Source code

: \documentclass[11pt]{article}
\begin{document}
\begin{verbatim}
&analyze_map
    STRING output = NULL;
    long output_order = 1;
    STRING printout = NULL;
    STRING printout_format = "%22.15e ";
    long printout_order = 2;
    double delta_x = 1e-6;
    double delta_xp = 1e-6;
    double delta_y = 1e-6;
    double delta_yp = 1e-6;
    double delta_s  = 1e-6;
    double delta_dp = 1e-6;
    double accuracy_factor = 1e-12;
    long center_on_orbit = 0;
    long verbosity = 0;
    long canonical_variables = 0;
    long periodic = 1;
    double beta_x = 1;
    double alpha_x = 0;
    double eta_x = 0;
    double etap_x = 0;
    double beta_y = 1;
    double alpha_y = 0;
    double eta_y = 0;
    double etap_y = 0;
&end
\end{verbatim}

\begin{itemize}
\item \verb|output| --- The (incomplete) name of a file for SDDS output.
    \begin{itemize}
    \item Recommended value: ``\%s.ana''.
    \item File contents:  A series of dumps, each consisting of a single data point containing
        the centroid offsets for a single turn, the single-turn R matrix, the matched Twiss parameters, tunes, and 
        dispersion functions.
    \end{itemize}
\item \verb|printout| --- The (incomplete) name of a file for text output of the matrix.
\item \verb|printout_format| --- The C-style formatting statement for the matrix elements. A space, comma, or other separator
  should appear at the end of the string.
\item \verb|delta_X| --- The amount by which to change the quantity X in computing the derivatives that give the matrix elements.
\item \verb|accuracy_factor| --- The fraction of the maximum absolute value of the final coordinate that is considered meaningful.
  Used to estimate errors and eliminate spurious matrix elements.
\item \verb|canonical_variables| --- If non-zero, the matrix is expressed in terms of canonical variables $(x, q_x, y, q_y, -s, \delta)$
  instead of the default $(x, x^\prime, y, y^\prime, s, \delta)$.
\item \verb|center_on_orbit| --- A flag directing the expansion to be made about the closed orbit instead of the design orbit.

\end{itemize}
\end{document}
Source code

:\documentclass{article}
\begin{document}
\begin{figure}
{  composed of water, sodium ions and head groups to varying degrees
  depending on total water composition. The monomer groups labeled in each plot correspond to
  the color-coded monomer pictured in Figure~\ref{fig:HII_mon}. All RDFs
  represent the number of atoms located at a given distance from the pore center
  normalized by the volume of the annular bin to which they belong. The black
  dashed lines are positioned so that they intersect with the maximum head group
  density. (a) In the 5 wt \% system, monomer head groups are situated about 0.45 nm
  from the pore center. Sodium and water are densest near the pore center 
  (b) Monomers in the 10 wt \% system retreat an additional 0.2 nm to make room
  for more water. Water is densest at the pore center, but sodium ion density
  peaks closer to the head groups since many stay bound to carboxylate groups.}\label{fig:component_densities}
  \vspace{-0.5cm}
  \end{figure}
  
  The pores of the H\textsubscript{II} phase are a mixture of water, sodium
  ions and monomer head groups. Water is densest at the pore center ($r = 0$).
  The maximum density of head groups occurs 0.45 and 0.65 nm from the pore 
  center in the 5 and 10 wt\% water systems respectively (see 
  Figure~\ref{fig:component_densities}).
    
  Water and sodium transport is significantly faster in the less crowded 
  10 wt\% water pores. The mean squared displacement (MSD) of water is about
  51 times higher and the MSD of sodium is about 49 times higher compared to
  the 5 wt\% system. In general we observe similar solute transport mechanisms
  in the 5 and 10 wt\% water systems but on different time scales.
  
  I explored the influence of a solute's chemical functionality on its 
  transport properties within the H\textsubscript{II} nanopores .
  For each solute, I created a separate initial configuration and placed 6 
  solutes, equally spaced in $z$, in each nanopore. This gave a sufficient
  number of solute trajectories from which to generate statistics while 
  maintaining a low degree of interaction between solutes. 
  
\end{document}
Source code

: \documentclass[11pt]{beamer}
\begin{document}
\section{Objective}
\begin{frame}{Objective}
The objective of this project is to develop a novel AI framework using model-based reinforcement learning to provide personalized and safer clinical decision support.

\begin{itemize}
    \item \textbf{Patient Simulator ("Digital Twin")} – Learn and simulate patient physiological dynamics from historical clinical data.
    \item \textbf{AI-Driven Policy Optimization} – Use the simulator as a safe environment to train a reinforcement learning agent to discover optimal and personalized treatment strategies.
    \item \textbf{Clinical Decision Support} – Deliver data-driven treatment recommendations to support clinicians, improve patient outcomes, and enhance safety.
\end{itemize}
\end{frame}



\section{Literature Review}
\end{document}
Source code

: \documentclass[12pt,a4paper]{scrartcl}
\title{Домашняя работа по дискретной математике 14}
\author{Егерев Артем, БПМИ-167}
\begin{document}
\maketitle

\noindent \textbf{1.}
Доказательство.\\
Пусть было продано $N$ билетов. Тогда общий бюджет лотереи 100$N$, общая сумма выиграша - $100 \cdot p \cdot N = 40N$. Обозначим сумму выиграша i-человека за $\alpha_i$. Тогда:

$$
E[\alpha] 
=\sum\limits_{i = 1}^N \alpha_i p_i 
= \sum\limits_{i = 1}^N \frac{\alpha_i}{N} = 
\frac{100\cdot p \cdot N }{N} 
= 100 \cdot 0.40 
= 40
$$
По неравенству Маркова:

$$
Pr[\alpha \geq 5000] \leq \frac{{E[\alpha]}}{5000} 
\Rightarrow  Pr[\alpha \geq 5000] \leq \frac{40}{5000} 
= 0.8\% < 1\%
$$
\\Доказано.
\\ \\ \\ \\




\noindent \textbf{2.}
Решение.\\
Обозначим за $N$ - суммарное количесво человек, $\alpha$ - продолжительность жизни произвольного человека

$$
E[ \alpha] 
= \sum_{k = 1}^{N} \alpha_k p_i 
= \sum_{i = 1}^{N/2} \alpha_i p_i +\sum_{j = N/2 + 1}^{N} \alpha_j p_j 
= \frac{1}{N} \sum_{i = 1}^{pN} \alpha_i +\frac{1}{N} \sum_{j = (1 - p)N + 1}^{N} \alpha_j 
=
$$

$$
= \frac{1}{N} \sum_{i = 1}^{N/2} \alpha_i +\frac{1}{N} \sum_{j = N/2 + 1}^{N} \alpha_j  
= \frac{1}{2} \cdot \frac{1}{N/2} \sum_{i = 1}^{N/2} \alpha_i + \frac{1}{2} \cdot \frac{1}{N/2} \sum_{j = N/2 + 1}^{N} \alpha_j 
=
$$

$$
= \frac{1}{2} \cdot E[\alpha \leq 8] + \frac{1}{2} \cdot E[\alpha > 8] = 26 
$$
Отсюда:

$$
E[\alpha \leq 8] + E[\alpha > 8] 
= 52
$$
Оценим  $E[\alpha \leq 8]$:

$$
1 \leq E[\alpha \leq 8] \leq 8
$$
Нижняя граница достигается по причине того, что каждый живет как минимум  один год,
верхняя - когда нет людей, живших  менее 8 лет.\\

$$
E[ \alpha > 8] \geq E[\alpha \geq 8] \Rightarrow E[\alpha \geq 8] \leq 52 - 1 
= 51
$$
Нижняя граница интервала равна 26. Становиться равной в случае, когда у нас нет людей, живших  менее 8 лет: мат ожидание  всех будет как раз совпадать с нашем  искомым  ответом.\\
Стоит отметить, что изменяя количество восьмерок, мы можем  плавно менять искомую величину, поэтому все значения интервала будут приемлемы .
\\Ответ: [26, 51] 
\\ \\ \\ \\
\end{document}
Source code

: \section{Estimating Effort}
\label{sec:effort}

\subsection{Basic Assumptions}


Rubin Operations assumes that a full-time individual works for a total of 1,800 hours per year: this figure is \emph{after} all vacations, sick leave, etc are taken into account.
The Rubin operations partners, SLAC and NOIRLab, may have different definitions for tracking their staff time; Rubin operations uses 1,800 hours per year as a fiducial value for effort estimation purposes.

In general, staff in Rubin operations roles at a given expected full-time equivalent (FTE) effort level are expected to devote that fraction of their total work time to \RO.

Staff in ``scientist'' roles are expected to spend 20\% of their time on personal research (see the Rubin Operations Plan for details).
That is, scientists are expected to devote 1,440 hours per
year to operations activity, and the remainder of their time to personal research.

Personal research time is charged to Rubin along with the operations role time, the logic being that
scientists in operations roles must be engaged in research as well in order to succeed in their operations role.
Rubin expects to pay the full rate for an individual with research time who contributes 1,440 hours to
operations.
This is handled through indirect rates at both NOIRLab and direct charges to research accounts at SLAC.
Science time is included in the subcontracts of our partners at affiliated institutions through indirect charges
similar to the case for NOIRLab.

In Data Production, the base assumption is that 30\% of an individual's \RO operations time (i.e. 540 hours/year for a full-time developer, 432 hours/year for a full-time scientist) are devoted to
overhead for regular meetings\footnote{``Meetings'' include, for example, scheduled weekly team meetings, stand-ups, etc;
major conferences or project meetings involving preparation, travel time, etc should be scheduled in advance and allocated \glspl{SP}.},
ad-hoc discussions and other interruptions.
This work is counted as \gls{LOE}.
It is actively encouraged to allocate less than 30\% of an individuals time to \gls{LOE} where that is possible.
····················
# Work item
With the first line of the material as the start and the line containing "Used to estimate" as the end, repeat that span exactly and add nothing.

# Solution
Source code

: \documentclass[11pt]{article}
\begin{document}
\begin{verbatim}
&analyze_map
    STRING output = NULL;
    long output_order = 1;
    STRING printout = NULL;
    STRING printout_format = "%22.15e ";
    long printout_order = 2;
    double delta_x = 1e-6;
    double delta_xp = 1e-6;
    double delta_y = 1e-6;
    double delta_yp = 1e-6;
    double delta_s  = 1e-6;
    double delta_dp = 1e-6;
    double accuracy_factor = 1e-12;
    long center_on_orbit = 0;
    long verbosity = 0;
    long canonical_variables = 0;
    long periodic = 1;
    double beta_x = 1;
    double alpha_x = 0;
    double eta_x = 0;
    double etap_x = 0;
    double beta_y = 1;
    double alpha_y = 0;
    double eta_y = 0;
    double etap_y = 0;
&end
\end{verbatim}

\begin{itemize}
\item \verb|output| --- The (incomplete) name of a file for SDDS output.
    \begin{itemize}
    \item Recommended value: ``\%s.ana''.
    \item File contents:  A series of dumps, each consisting of a single data point containing
        the centroid offsets for a single turn, the single-turn R matrix, the matched Twiss parameters, tunes, and 
        dispersion functions.
    \end{itemize}
\item \verb|printout| --- The (incomplete) name of a file for text output of the matrix.
\item \verb|printout_format| --- The C-style formatting statement for the matrix elements. A space, comma, or other separator
  should appear at the end of the string.
\item \verb|delta_X| --- The amount by which to change the quantity X in computing the derivatives that give the matrix elements.
\item \verb|accuracy_factor| --- The fraction of the maximum absolute value of the final coordinate that is considered meaningful.
  Used to estimate errors and eliminate spurious matrix elements.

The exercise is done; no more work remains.